I often leave the cinema without a completely formed opinion about the movie I've just seen. Sometimes a provocative film needs 24-48 hours to marinate before I fully appreciate its nuances and complexities. It’s rare, though, that more than a week later I’m still not sure if I actually liked a movie. You can toss The Lobster into that sparsely populated tank. It might be brilliant. It might be rotted seafood disguised in a visually appealing casserole. I suspect it’s actually just a middling film—hence my rating—but I could be talked into a higher or lower rating. The only thing of which I am 100% certain is that if you are the sort of person who gets deeply disturbed by cruelty to animals and images thereof, you should give The Lobster a wide berth.

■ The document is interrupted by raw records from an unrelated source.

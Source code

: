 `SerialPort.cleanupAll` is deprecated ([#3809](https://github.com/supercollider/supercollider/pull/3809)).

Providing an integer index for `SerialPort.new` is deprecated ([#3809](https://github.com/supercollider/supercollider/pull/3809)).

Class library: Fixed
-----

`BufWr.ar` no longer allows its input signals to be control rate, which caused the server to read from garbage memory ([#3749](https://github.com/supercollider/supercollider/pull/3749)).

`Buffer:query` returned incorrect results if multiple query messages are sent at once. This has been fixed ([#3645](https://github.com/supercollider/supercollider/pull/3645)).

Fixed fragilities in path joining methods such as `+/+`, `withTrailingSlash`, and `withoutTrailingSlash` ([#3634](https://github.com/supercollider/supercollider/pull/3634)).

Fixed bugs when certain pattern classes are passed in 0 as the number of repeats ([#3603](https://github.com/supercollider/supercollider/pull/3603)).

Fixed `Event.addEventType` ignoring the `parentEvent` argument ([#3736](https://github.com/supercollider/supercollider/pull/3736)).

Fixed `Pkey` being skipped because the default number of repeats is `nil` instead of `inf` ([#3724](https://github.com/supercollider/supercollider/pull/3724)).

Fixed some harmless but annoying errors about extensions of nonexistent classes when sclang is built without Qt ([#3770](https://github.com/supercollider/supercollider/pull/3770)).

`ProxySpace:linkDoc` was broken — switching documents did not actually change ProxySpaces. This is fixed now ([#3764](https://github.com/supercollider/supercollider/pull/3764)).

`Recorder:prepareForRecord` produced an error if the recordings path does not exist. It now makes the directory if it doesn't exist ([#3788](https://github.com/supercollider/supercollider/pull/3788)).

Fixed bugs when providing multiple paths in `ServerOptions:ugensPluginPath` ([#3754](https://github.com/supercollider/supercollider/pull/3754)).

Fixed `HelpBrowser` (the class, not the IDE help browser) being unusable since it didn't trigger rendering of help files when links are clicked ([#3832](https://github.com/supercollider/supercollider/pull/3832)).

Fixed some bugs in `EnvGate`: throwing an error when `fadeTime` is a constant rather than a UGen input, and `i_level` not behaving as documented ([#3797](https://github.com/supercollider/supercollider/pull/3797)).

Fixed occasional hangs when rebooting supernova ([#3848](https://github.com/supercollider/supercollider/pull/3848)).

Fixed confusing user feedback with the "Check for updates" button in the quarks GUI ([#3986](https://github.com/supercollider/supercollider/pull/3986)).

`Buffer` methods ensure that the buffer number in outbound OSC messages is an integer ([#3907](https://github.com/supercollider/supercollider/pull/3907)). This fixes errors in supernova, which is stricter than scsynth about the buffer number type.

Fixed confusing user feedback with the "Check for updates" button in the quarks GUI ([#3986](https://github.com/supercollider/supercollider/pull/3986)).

This film stars Colin Farrell as you’ve never seen him before: pot-bellied, laconic, and passive. It is set in a future dystopia. Or is it a perverse nuclear family utopia? Society requires adults to live as couples, with the added proviso that the couples must have aligning characteristics. John C. Reilly, for instance plays the role of Lisping Man (no one except Farrell has a name) and must find a soul-mate who shares that impediment. What about those without partners? That’s the dystopian angle and the dilemma facing David (Farrell). He is unexpectedly single because his wife left him for another man. By law, single people must check into a sanitarium-like facility, where they have 45 days to find a new partner or they are surgically transformed into an animal of their choice. David arrives with a dog in tow that is actually his brother Roger. Should David fail to find a near-sighted person such as himself, we will become a lobster!

Okay, that’s deliciously weird and surreal, as are some of the rituals of the hotel. Residents must sit through insipid skits purporting to show the virtues of couples and the dangers of being alone that, I suspect, are intended as barbed commentary on the banality of the Religious Right. Even weirder, the facility forbids masturbation, but requires males to be sexually stimulated by a maid, but not to orgasm. The place is crawling with desperate people like Limping Man (Ben Wishaw) and Nose-Bleed Woman (Jessica Barden). David finds himself stalked by the frumpy Biscuit Woman (Ashley Jensen), but he’s so hollowed out from being cuckolded that he gravitates toward Heartless Woman (Angelika Papoulia).

The film never fully explains how society came to be this way or who is in charge, but, as convention dictates, an authoritarian state begets an underground resistance movement. In this case, it is the Loners, a loose band living in the woods that swings entirely the other direction by demanding solitude, and forbidding any sort of intimacy or coupling. Léa Seydoux is the Loner Leader—a droll oxymoron—and she plays the part with icy intensity and a detached willingness to impose barbaric penalties for those who break the band's code. David escapes to join the Loners, but how will he respond when he meets Short-Sighted Woman (Rachel Weisz)? The film ends on a Lovecraft-like note that is terrifying in its ambiguity.

Sounds intriguing, yes? And so it is, though whether this is a great film is less certain. This is the first English-language project for Greek director Yorgos Lanithimos, who has done a decent job, though I constantly wondered what Joel and Ethan Coen would have done with the same material. (I also thought of Jean-Pierre Jeunet, whose Delicatessen is a spiritual cousin.) The Lobster is an Irish, English, Greek, French, Dutch joint venture–ironic in that some of my reservations lay with the manner in which the film flirts with several moods/genres without being fully any of them: black comedy, surrealism, social commentary, romance, tragedy. I admired its ambitiousness, its ambiguities, and its artistry, but I remain uncertain as to whether it’s a brilliant pastiche or a failed synthesis. I highly suspect the latter but, like I said, I could be persuaded otherwise.

Rob Weir

Postscript: The British Academy honored Olivia Coleman with a Best Supporting Actress prize for her role as the sanitarium manager. This is puzzling, as her role was relatively minor and Seydoux, Papoulia, and Jensen are each more deserving.